The Piedmont Brothers Band and Their Less Traveled Road
Music knows no borders; it recognizes no boundaries. It cannot be contained by “genre-fication” or market manipulations. It is limitless when it is allowed to go where it will out of the love for the direct experience, soul to soul. It heals, soothes, and creates a kind of magic. Music is our ultimate mystery. When the experience of it flows, it transcends and validates our humanity and our deepest longings. When there is faith behind the longings, there is healing as well. The Piedmont Brothers band represent the best of this truth. Their story has touched so many lives, traveled so many places, and zeroes in on the soul of what makes music among our most connecting forces. It is hard to confine to a single article. It defies a definition, but demands to be told. While they could easily be described as a country-rock band, they give witness to what seems like a cosmic miracle. There was no plan, per se. There are no agents, no publicity firms or industry savvy moguls pushing them toward the right demographic. It’s more about faith and love. They are about the music and how it brings us all together when there is a true love of the form and the desire to celebrate together.
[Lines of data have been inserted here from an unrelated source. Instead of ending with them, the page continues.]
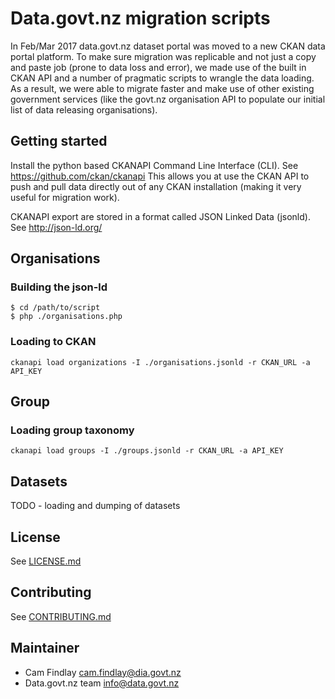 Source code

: # Data.govt.nz migration scripts

In Feb/Mar 2017 data.govt.nz dataset portal was moved to a new CKAN data portal platform. To make sure migration was replicable and not just a copy and paste job (prone to data loss and error), we made use of the built in CKAN API and a number of pragmatic scripts to wrangle the data loading. As a result, we were able to migrate faster and make use of other existing government services (like the govt.nz organisation API to populate our initial list of data releasing organisations).

## Getting started
Install the python based CKANAPI Command Line Interface (CLI). See https://github.com/ckan/ckanapi
This allows you at use the CKAN API to push and pull data directly out of any CKAN installation (making it very useful for migration work).

CKANAPI export are stored in a format called JSON Linked Data (jsonld). See http://json-ld.org/

## Organisations
### Building the json-ld

```
$ cd /path/to/script
$ php ./organisations.php
```

### Loading to CKAN

`ckanapi load organizations -I ./organisations.jsonld -r CKAN_URL -a API_KEY
`

## Group
### Loading group taxonomy
`ckanapi load groups -I ./groups.jsonld -r CKAN_URL -a API_KEY
`
## Datasets
TODO - loading and dumping of datasets

## License
See [LICENSE.md](LICENSE.md)

## Contributing
See [CONTRIBUTING.md](CONTRIBUTING.md)

## Maintainer
 - Cam Findlay <cam.findlay@dia.govt.nz>
 - Data.govt.nz team <info@data.govt.nz>
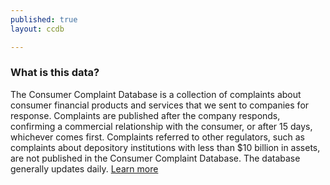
 ```yaml
---
published: true
layout: ccdb

---
```


### What is this data?

The Consumer Complaint Database is a collection of complaints about consumer financial products and services that we sent to companies for response. Complaints are published after the company responds, confirming a commercial relationship with the consumer, or after 15 days, whichever comes first. Complaints referred to other regulators, such as complaints about depository institutions with less than $10 billion in assets, are not published in the Consumer Complaint Database. The database generally updates daily. [Learn more](https://www.consumerfinance.gov/data-research/consumer-complaints/)

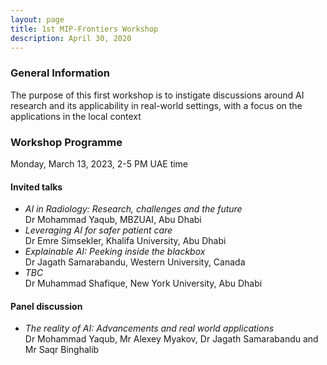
 ```yaml
---
layout: page
title: 1st MIP-Frontiers Workshop
description: April 30, 2020
---
```


### General Information

The purpose of this first workshop is to instigate discussions around AI research and its applicability in real-world settings, with a focus on the applications in the local context

### Workshop Programme

Monday, March 13, 2023, 2-5 PM UAE time

#### Invited talks

- _AI in Radiology: Research, challenges and the future_ <br> Dr Mohammad Yaqub, MBZUAI, Abu Dhabi
- _Leveraging AI for safer patient care_ <br> Dr Emre Simsekler, Khalifa University, Abu Dhabi
- _Explainable AI: Peeking inside the blackbox_ <br> Dr Jagath Samarabandu, Western University, Canada
- _TBC_ <br> Dr Muhammad Shafique, New York University, Abu Dhabi

#### Panel discussion

- _The reality of AI: Advancements and real world applications_ <br> Dr Mohammad Yaqub, Mr Alexey Myakov, Dr Jagath Samarabandu and Mr Saqr Binghalib <br>
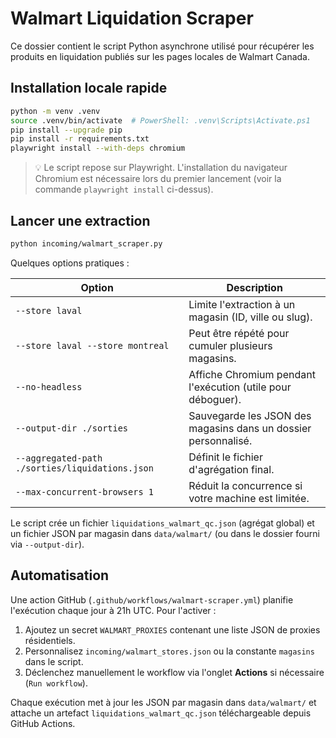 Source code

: # Walmart Liquidation Scraper

Ce dossier contient le script Python asynchrone utilisé pour récupérer les produits en liquidation publiés sur les pages locales de Walmart Canada.

## Installation locale rapide

```bash
python -m venv .venv
source .venv/bin/activate  # PowerShell: .venv\Scripts\Activate.ps1
pip install --upgrade pip
pip install -r requirements.txt
playwright install --with-deps chromium
```

> 💡 Le script repose sur Playwright. L'installation du navigateur Chromium est nécessaire lors du premier lancement (voir la commande `playwright install` ci-dessus).

## Lancer une extraction

```bash
python incoming/walmart_scraper.py
```

Quelques options pratiques :

| Option | Description |
| --- | --- |
| `--store laval` | Limite l'extraction à un magasin (ID, ville ou slug). |
| `--store laval --store montreal` | Peut être répété pour cumuler plusieurs magasins. |
| `--no-headless` | Affiche Chromium pendant l'exécution (utile pour déboguer). |
| `--output-dir ./sorties` | Sauvegarde les JSON des magasins dans un dossier personnalisé. |
| `--aggregated-path ./sorties/liquidations.json` | Définit le fichier d'agrégation final. |
| `--max-concurrent-browsers 1` | Réduit la concurrence si votre machine est limitée. |

Le script crée un fichier `liquidations_walmart_qc.json` (agrégat global) et un fichier JSON par magasin dans `data/walmart/` (ou dans le dossier fourni via `--output-dir`).

## Automatisation

Une action GitHub (`.github/workflows/walmart-scraper.yml`) planifie l'exécution chaque jour à 21h UTC. Pour l'activer :

1. Ajoutez un secret `WALMART_PROXIES` contenant une liste JSON de proxies résidentiels.
2. Personnalisez `incoming/walmart_stores.json` ou la constante `magasins` dans le script.
3. Déclenchez manuellement le workflow via l'onglet **Actions** si nécessaire (`Run workflow`).

Chaque exécution met à jour les JSON par magasin dans `data/walmart/` et attache un artefact `liquidations_walmart_qc.json` téléchargeable depuis GitHub Actions.
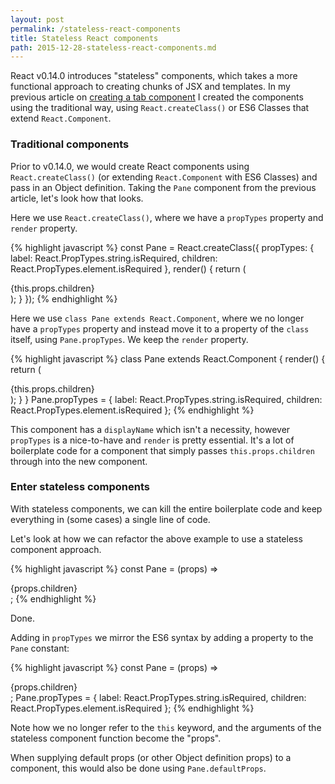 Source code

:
 ```yaml
---
layout: post
permalink: /stateless-react-components
title: Stateless React components
path: 2015-12-28-stateless-react-components.md
---
```


React v0.14.0 introduces "stateless" components, which takes a more functional approach to creating chunks of JSX and templates. In my previous article on [creating a tab component](/creating-a-tabs-component-with-react) I created the components using the traditional way, using `React.createClass()` or ES6 Classes that extend `React.Component`.

### Traditional components

Prior to v0.14.0, we would create React components using `React.createClass()` (or extending `React.Component` with ES6 Classes) and pass in an Object definition. Taking the `Pane` component from the previous article, let's look how that looks.

Here we use `React.createClass()`, where we have a `propTypes` property and `render` property.

{% highlight javascript %}
const Pane = React.createClass({
  propTypes: {
    label: React.PropTypes.string.isRequired,
    children: React.PropTypes.element.isRequired
  },
  render() {
    return (
      <div>
        {this.props.children}
      </div>
    );
  }
});
{% endhighlight %}

Here we use `class Pane extends React.Component`, where we no longer have a `propTypes` property and instead move it to a property of the `class` itself, using `Pane.propTypes`. We keep the `render` property.

{% highlight javascript %}
class Pane extends React.Component {
  render() {
    return (
      <div>
        {this.props.children}
      </div>
    );
  }
}
Pane.propTypes = {
  label: React.PropTypes.string.isRequired,
  children: React.PropTypes.element.isRequired
};
{% endhighlight %}

This component has a `displayName` which isn't a necessity, however `propTypes` is a nice-to-have and `render` is pretty essential. It's a lot of boilerplate code for a component that simply passes `this.props.children` through into the new component.

### Enter stateless components

With stateless components, we can kill the entire boilerplate code and keep everything in (some cases) a single line of code.

Let's look at how we can refactor the above example to use a stateless component approach.

{% highlight javascript %}
const Pane = (props) => <div>{props.children}</div>;
{% endhighlight %}

Done.

Adding in `propTypes` we mirror the ES6 syntax by adding a property to the `Pane` constant:

{% highlight javascript %}
const Pane = (props) => <div>{props.children}</div>;
Pane.propTypes = {
  label: React.PropTypes.string.isRequired,
  children: React.PropTypes.element.isRequired
};
{% endhighlight %}

Note how we no longer refer to the `this` keyword, and the arguments of the stateless component function become the "props".

When supplying default props (or other Object definition props) to a component, this would also be done using `Pane.defaultProps`.
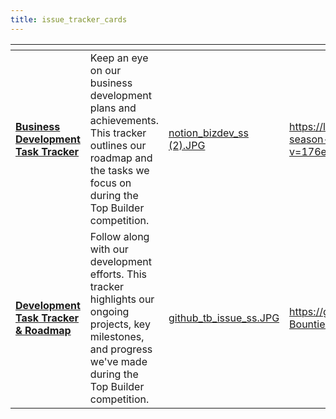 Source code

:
 ```yaml
---
title: issue_tracker_cards
---
```


<table data-card-size="large" data-column-title-hidden data-view="cards" data-full-width="false"><thead><tr><th></th><th></th><th data-hidden data-card-cover data-type="files"></th><th data-hidden data-card-target data-type="content-ref"></th></tr></thead><tbody><tr><td><a href="https://lb-bizdev.notion.site/topbuilder-season-2?v=176e1fe7ce6b8168b785000c4c58ed88"><strong>Business Development Task Tracker</strong></a></td><td>Keep an eye on our business development plans and achievements. This tracker outlines our roadmap and the tasks we focus on during the Top Builder competition.  </td><td><a href="../assets/notion_bizdev_ss (2).JPG">notion_bizdev_ss (2).JPG</a></td><td><a href="https://lb-bizdev.notion.site/topbuilder-season-2?v=176e1fe7ce6b8168b785000c4c58ed88">https://lb-bizdev.notion.site/topbuilder-season-2?v=176e1fe7ce6b8168b785000c4c58ed88</a></td></tr><tr><td><a href="https://github.com/orgs/Lightning-Bounties/projects/2/views/1"><strong>Development Task Tracker &#x26; Roadmap</strong> </a></td><td>Follow along with our development efforts. This tracker highlights our ongoing projects, key milestones, and progress we've made during the Top Builder competition.</td><td><a href="../assets/github_tb_issue_ss.JPG">github_tb_issue_ss.JPG</a></td><td><a href="https://github.com/orgs/Lightning-Bounties/projects/2">https://github.com/orgs/Lightning-Bounties/projects/2</a></td></tr></tbody></table>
At the center of this cross-cultural, cross-generational, and international congregation of true country music believers are a pair of artistic and spiritual blood brothers and journeymen — Ron Martin of Eden, North Carolina and Marco Zanzi of Varese, Italy. Their story defines how the love of music and its makers defies the limitations of time and space; they jammed together in the sonic realm of sense and spirit years before they ever met.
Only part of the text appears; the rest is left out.